Samycia, selon l’accusation, est en réalité le tireur et non un simple homme assurant les arrières dudit « Jossuah », rencontré un mois plus tôt à Paris, et jamais retrouvé par les services de police. L’homme, un ancien chauffeur routier du Loiret, âgé de 47 ans, s’engonce dans sa parka beige. Il comparaît libre mais sait bien que, dans ce dossier qui commence à dater, il est plusieurs points qui ne plaident pas en sa faveur. A commencer par le tireur présumé : était-il « créole », « café au lait », avec « le crâne rasé » ou « les cheveux en brosse », comme il l’a assuré ? Ou « de type européen », comme l’a, au contraire, affirmé un témoin – une voisine du couple Gomez-Colombe ?
En outre, connaissait-il le commanditaire supposé, Xavier Philippe ? S’il a juré – et réciproquement –, lors de l’instruction, ne jamais l’avoir croisé à Orléans, d’où Philippe et lui sont originaires, et où ils ont tous les deux travaillé comme routiers, les enquêteurs ont, eux, effectué quelques investigations.
Assurance vie
D’abord, ils se sont renseignés sur Xavier Philippe. Et découvert qu’il avait purgé une condamnation à la maison d’arrêt d’Orléans au moment où Samycia y était également incarcéré. Ensuite, ils ont établi que des coups de fil ont pu être échangés entre les deux hommes. Enfin, dans le cadre d’une autre procédure – celle de l’assassinat, en 2005, de Christophe Belle, associé de Xavier Philippe dans une pâtisserie parisienne, qui a valu à ce dernier une condamnation à trente ans de réclusion en 2008 –, ils sont tombés sur des contrats d’assurance vie dont les noms des bénéficiaires avaient été curieusement modifiés pour être établis au profit de Philippe.

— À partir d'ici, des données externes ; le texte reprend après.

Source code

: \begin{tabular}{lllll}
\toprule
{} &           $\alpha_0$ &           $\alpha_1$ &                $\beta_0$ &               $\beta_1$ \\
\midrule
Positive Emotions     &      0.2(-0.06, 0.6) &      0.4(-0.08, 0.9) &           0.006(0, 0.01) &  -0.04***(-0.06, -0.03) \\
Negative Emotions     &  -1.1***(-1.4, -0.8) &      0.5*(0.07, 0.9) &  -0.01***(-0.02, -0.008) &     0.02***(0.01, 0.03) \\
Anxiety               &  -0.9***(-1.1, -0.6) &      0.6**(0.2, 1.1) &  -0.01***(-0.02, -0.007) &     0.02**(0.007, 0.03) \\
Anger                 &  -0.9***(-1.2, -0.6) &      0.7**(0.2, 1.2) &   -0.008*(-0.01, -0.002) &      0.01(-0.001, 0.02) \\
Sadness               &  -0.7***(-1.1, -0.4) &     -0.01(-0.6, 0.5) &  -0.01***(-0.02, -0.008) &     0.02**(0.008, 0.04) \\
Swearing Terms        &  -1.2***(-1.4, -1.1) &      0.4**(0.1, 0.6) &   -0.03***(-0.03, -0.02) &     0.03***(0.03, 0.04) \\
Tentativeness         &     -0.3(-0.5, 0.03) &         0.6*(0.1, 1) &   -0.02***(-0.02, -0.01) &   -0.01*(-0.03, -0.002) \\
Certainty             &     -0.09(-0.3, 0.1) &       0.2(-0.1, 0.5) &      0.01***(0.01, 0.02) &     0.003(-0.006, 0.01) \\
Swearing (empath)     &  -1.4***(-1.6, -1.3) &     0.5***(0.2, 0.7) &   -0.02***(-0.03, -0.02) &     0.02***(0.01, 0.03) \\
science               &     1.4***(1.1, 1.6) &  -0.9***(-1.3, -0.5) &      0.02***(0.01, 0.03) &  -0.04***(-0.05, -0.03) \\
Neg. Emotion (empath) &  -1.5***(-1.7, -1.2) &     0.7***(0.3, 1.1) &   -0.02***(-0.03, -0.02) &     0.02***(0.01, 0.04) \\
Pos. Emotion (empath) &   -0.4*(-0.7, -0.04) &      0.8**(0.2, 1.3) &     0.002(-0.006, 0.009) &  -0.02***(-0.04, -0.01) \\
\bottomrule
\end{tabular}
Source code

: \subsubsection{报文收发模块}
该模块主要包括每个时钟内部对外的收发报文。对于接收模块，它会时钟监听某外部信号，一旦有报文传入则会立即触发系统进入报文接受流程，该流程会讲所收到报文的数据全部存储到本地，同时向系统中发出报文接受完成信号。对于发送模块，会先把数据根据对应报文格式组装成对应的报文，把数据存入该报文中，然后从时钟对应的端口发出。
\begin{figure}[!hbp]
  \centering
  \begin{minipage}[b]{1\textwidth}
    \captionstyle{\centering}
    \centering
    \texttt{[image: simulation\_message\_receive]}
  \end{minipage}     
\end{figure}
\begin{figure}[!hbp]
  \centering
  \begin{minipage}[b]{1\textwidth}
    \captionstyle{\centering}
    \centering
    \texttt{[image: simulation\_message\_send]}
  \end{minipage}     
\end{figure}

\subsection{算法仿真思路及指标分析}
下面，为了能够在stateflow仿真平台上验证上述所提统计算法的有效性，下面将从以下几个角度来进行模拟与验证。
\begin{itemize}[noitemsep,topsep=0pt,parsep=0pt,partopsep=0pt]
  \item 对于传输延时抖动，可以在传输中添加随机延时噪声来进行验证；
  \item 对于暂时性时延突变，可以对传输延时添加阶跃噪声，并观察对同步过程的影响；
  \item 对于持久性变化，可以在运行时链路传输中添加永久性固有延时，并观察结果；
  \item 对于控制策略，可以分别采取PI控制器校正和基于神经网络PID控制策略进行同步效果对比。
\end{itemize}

Et puis cette phrase, lâchée lors d’un interrogatoire, en 2006 : « Quand je vois comment a tourné le dossier avec l’autre affaire, si c’est la même personne, ça ne pourra me rapporter que des ennuis… » Les ennuis, pour l’heure, Samycia y est plongé jusqu’au cou. Et il y a fort à parier que ce n’est pas Xavier Philippe, tranquillement assis entre deux gendarmes dans le box des prévenus, qui l’en tirera. Lui, par la voix de ses avocats, Mes Frédérique Baulieu, Philippe Sarda et Hervé Témime, réfute totalement toute complicité dans les violences volontaires commises sur Grégory Colombe. Il a jusqu’à demain pour convaincre les juges.